YOUR OBJECTIVE — Take the material below and output exactly the run of lines from the one containing "cannot query source" down to the one containing "permissions| data steward|", with both included.

EXTRACTED INFORMATION —
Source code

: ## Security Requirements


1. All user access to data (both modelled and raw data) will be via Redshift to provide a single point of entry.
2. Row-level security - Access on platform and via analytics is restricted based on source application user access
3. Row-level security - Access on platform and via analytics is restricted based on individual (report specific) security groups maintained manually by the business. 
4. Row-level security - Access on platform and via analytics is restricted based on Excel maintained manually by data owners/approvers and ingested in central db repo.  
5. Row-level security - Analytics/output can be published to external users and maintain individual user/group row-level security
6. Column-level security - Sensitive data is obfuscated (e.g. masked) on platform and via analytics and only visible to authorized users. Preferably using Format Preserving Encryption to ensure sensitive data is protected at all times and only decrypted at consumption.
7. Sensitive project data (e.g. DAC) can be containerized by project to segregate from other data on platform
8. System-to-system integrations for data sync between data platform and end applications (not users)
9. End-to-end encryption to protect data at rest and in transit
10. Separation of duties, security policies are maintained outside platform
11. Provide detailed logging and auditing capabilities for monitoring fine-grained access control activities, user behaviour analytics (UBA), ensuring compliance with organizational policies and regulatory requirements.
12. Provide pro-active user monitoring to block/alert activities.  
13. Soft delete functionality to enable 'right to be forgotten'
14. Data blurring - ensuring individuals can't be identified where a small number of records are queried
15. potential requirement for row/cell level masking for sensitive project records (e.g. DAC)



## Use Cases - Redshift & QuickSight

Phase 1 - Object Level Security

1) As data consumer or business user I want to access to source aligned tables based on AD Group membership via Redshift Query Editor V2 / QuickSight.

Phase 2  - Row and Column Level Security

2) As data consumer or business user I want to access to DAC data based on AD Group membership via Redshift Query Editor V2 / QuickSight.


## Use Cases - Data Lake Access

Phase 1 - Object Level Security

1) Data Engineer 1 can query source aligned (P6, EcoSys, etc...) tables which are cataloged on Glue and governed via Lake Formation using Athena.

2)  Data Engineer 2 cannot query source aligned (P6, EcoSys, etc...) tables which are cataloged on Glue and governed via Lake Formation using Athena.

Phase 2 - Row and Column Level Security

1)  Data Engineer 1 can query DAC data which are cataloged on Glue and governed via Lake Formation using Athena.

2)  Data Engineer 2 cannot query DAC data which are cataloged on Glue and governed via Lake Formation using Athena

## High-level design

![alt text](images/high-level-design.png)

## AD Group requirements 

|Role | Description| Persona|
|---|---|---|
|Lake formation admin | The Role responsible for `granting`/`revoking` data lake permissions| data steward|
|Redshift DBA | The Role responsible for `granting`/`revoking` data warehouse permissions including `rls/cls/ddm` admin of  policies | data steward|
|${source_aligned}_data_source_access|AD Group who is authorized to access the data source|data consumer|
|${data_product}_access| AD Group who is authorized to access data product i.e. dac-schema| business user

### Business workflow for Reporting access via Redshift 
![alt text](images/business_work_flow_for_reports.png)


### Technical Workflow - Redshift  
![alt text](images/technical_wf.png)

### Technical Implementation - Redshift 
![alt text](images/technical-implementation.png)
==
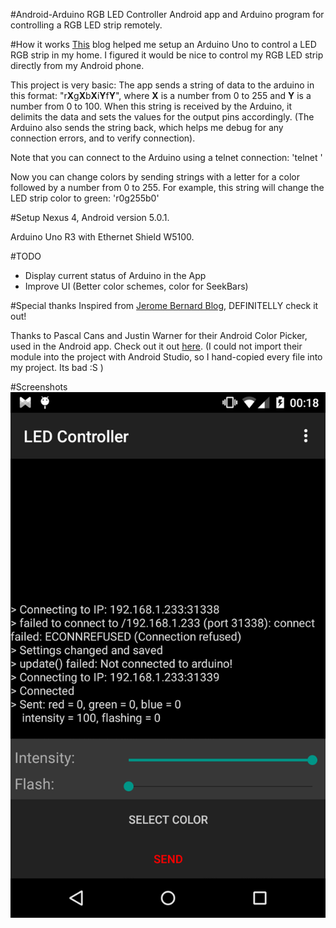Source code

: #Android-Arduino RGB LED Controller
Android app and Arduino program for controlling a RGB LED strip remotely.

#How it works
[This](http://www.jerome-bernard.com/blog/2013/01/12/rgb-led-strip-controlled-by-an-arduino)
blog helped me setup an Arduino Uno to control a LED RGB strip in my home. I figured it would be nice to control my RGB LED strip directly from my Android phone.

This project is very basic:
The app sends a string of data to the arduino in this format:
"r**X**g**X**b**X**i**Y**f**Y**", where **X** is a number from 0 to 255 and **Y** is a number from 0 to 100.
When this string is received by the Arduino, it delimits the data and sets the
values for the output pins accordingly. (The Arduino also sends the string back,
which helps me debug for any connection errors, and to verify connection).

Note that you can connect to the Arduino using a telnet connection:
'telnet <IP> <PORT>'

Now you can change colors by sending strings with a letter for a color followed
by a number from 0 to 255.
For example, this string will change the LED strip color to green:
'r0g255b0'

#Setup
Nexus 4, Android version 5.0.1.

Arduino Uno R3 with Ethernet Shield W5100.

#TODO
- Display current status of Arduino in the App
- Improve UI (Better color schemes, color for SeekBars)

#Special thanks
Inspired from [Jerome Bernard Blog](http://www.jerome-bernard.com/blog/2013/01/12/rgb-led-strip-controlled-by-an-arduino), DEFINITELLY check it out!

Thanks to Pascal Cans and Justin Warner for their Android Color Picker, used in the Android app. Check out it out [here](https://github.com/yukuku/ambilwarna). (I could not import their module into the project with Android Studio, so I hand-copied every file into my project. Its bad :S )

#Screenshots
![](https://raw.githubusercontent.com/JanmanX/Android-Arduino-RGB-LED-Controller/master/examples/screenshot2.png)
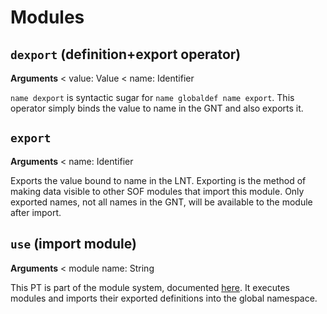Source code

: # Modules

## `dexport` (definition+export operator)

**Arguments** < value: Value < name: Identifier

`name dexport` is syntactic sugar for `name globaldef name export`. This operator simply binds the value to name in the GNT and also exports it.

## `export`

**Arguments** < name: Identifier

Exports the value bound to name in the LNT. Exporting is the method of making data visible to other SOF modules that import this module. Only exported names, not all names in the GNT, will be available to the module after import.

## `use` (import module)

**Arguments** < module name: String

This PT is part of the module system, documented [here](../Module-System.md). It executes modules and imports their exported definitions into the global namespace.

WRITTEN SOLUTION —
2)  Data Engineer 2 cannot query source aligned (P6, EcoSys, etc...) tables which are cataloged on Glue and governed via Lake Formation using Athena.

Phase 2 - Row and Column Level Security

1)  Data Engineer 1 can query DAC data which are cataloged on Glue and governed via Lake Formation using Athena.

2)  Data Engineer 2 cannot query DAC data which are cataloged on Glue and governed via Lake Formation using Athena

## High-level design

![alt text](images/high-level-design.png)

## AD Group requirements 

|Role | Description| Persona|
|---|---|---|
|Lake formation admin | The Role responsible for `granting`/`revoking` data lake permissions| data steward|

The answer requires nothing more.